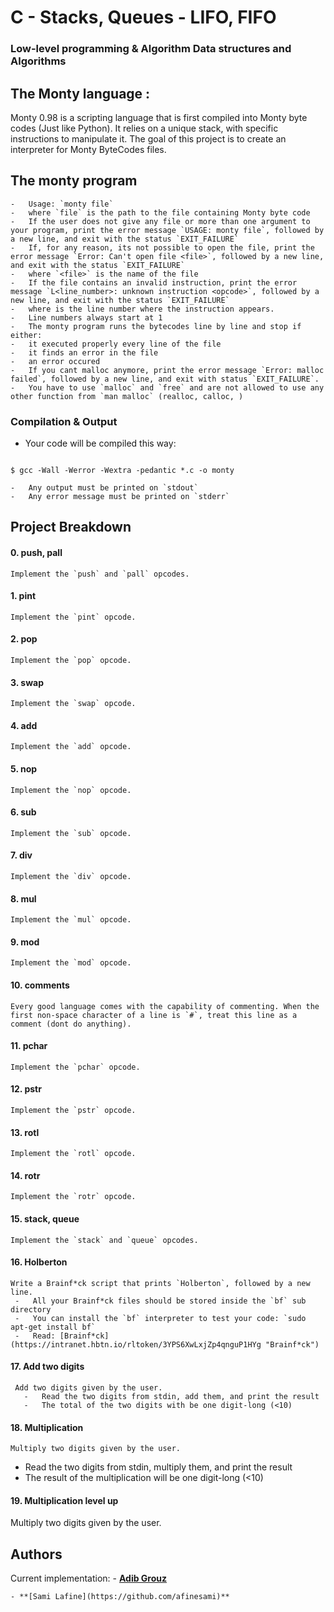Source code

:# C - Stacks, Queues - LIFO, FIFO

### Low-level programming & Algorithm  Data structures and Algorithms



## The Monty language :

Monty 0.98 is a scripting language that is first compiled into Monty byte codes (Just like Python). It relies on a unique stack, with specific instructions to manipulate it. The goal of this project is to create an interpreter for Monty ByteCodes files.
## The monty program

    -   Usage: `monty file`
    -   where `file` is the path to the file containing Monty byte code
    -   If the user does not give any file or more than one argument to your program, print the error message `USAGE: monty file`, followed by a new line, and exit with the status `EXIT_FAILURE`
    -   If, for any reason, its not possible to open the file, print the error message `Error: Can't open file <file>`, followed by a new line, and exit with the status `EXIT_FAILURE`
    -   where `<file>` is the name of the file
    -   If the file contains an invalid instruction, print the error message `L<line_number>: unknown instruction <opcode>`, followed by a new line, and exit with the status `EXIT_FAILURE`
    -   where is the line number where the instruction appears.
    -   Line numbers always start at 1
    -   The monty program runs the bytecodes line by line and stop if either:
    -   it executed properly every line of the file
    -   it finds an error in the file
    -   an error occured
    -   If you cant malloc anymore, print the error message `Error: malloc failed`, followed by a new line, and exit with status `EXIT_FAILURE`.
    -   You have to use `malloc` and `free` and are not allowed to use any other function from `man malloc` (realloc, calloc, )
 ### Compilation & Output

   -   Your code will be compiled this way:
   ```
 
   $ gcc -Wall -Werror -Wextra -pedantic *.c -o monty

   ```
    -   Any output must be printed on `stdout`
    -   Any error message must be printed on `stderr`
## Project Breakdown
#### 0. push, pall
    Implement the `push` and `pall` opcodes.
#### 1. pint
    Implement the `pint` opcode.
#### 2. pop
    Implement the `pop` opcode.
#### 3. swap
    Implement the `swap` opcode.
#### 4. add
    Implement the `add` opcode.
#### 5. nop
    Implement the `nop` opcode.
#### 6. sub
    Implement the `sub` opcode.
#### 7. div
    Implement the `div` opcode.
#### 8. mul
    Implement the `mul` opcode.
#### 9. mod
    Implement the `mod` opcode.
#### 10. comments
    Every good language comes with the capability of commenting. When the first non-space character of a line is `#`, treat this line as a comment (dont do anything).
#### 11. pchar
    Implement the `pchar` opcode.
#### 12. pstr
    Implement the `pstr` opcode.
#### 13. rotl
    Implement the `rotl` opcode.
#### 14. rotr
    Implement the `rotr` opcode.
#### 15. stack, queue
    Implement the `stack` and `queue` opcodes.
#### 16. Holberton
    Write a Brainf*ck script that prints `Holberton`, followed by a new line.
     -   All your Brainf*ck files should be stored inside the `bf` sub directory
     -   You can install the `bf` interpreter to test your code: `sudo apt-get install bf`
     -   Read: [Brainf*ck](https://intranet.hbtn.io/rltoken/3YPS6XwLxjZp4qnguP1HYg "Brainf*ck")
#### 17. Add two digits
     Add two digits given by the user.
       -   Read the two digits from stdin, add them, and print the result
       -   The total of the two digits with be one digit-long (<10)
#### 18. Multiplication
    Multiply two digits given by the user.
  -   Read the two digits from stdin, multiply them, and print the result
  -   The result of the multiplication will be one digit-long (<10)
#### 19. Multiplication level up
   Multiply two digits given by the user.
## Authors
   Current implementation:
    - **[Adib Grouz](https://github.com/s0m35h1t)**

    - **[Sami Lafine](https://github.com/afinesami)**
● ● ● ●
EXERCISE
Begin at the first line of the data above and repeat each line exactly, stopping after the line containing "## The Monty language". Omit the pictures.

RESULT OF THE EXERCISE
Source code

:# C - Stacks, Queues - LIFO, FIFO

### Low-level programming & Algorithm  Data structures and Algorithms



## The Monty language :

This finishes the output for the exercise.